What none of them answer is how long any of it holds. Guo is the most honest about the limit. The measurable frontier keeps climbing, which means the untrainable ground is always shrinking under whoever’s standing on it, and you re-underwrite constantly or you slip below the line. So permission might be a durable moat, or it might be an integration lag that standards and data portability eventually erode. Nobody on my reading list this month put a clock on it. That’s the number I want.
The Odd Find
While everyone argued about who owns the enterprise, a team in L. Mahadevan’s lab at Harvard published a quieter result in PNAS: robot swarms move faster when you make them slightly worse at moving. Send the robots along perfectly straight, efficient lines and they pile into each other and seize up. Let them move at pure random and they wander and arrive nowhere. The sweet spot, lead author Lucy Liu found, is a small dose of controlled randomness, a wiggle, that lets them slip past one another and keeps the whole swarm flowing. Too much order turns out to be its own kind of gridlock.

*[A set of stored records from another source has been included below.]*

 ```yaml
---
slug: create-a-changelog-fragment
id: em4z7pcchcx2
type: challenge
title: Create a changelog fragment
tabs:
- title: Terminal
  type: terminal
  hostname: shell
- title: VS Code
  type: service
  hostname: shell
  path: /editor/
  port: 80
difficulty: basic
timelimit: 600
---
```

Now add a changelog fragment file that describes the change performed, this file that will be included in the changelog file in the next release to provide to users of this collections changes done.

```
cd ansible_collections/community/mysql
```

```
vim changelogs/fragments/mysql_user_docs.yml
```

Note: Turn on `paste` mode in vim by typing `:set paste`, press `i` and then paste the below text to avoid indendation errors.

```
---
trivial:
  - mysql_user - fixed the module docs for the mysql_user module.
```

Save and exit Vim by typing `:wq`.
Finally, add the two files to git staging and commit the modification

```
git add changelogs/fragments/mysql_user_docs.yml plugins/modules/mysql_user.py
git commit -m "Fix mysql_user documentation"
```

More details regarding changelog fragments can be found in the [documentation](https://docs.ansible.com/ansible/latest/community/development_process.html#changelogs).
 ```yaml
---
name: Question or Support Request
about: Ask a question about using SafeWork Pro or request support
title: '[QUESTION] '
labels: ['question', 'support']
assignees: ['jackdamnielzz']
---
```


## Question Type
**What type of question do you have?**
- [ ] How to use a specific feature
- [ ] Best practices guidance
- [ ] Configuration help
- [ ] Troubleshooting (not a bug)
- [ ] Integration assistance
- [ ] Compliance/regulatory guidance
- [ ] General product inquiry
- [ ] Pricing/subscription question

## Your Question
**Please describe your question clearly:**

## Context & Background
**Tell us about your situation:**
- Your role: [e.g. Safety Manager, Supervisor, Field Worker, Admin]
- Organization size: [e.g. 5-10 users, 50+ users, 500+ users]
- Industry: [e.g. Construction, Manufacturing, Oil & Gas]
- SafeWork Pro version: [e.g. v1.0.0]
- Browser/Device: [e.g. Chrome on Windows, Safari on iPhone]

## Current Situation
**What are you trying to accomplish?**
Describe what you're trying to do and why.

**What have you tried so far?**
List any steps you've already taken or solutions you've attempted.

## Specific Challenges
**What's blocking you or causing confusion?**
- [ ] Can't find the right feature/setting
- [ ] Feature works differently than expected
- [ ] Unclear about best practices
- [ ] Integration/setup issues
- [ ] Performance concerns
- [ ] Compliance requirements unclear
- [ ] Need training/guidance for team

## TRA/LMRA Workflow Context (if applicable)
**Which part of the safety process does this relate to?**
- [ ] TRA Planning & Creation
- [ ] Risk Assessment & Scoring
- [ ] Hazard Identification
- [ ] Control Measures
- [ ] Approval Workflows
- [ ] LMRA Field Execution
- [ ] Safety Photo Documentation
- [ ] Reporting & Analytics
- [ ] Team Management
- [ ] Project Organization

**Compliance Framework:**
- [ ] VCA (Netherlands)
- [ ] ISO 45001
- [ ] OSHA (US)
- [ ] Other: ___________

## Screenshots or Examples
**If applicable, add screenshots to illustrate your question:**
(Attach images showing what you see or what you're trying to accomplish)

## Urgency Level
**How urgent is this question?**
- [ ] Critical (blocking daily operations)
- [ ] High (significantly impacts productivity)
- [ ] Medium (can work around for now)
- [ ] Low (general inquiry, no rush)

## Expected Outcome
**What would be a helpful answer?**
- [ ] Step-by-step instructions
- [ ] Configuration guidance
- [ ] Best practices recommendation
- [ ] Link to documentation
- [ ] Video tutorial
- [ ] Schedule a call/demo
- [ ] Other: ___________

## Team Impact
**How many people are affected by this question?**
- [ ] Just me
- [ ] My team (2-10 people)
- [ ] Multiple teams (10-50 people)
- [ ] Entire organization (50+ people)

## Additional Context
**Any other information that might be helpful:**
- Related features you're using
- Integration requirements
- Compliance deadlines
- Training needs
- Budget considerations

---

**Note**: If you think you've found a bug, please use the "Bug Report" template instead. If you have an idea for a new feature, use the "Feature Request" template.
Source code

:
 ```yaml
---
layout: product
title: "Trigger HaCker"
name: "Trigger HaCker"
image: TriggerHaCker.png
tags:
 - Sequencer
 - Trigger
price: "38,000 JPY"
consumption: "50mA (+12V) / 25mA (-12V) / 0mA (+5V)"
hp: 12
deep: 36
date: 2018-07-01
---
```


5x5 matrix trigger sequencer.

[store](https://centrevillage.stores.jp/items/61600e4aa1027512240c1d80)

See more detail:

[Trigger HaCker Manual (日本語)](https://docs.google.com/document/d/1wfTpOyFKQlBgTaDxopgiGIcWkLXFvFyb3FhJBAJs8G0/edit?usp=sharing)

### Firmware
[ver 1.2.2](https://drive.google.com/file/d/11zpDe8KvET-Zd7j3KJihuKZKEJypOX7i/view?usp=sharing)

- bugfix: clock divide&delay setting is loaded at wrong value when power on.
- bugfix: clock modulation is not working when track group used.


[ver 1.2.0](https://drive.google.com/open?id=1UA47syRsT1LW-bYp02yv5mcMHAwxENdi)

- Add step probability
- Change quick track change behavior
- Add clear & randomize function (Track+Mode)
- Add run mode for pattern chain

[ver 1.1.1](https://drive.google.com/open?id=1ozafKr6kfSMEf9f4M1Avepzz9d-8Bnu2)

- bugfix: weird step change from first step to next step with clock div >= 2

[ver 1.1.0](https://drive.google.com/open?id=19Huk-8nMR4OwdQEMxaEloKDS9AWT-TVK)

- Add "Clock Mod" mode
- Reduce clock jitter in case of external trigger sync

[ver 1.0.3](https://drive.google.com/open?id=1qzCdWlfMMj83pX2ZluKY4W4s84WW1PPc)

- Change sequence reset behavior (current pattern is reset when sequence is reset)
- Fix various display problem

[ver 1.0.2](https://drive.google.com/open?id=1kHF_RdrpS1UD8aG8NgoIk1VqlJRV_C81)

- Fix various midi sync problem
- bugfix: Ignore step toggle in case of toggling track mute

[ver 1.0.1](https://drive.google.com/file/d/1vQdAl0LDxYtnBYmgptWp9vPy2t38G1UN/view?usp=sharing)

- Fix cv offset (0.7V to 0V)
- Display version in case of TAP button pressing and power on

The enterprise has no such trick. You don’t wiggle past a security review, and you can’t randomize your way into a hospital’s trust. The investors’ despair has the mechanism right and the destination wrong. Intelligence keeps getting cheaper, and value keeps sliding toward the few rooms a model has to be let into. Anything you can put on a leaderboard, someone eventually trains against and wins. What lasts is the work that was never legible from outside the room to begin with. The question worth sitting with is not whether your work is hard. It’s whether anyone outside the room can see it well enough to take it from you.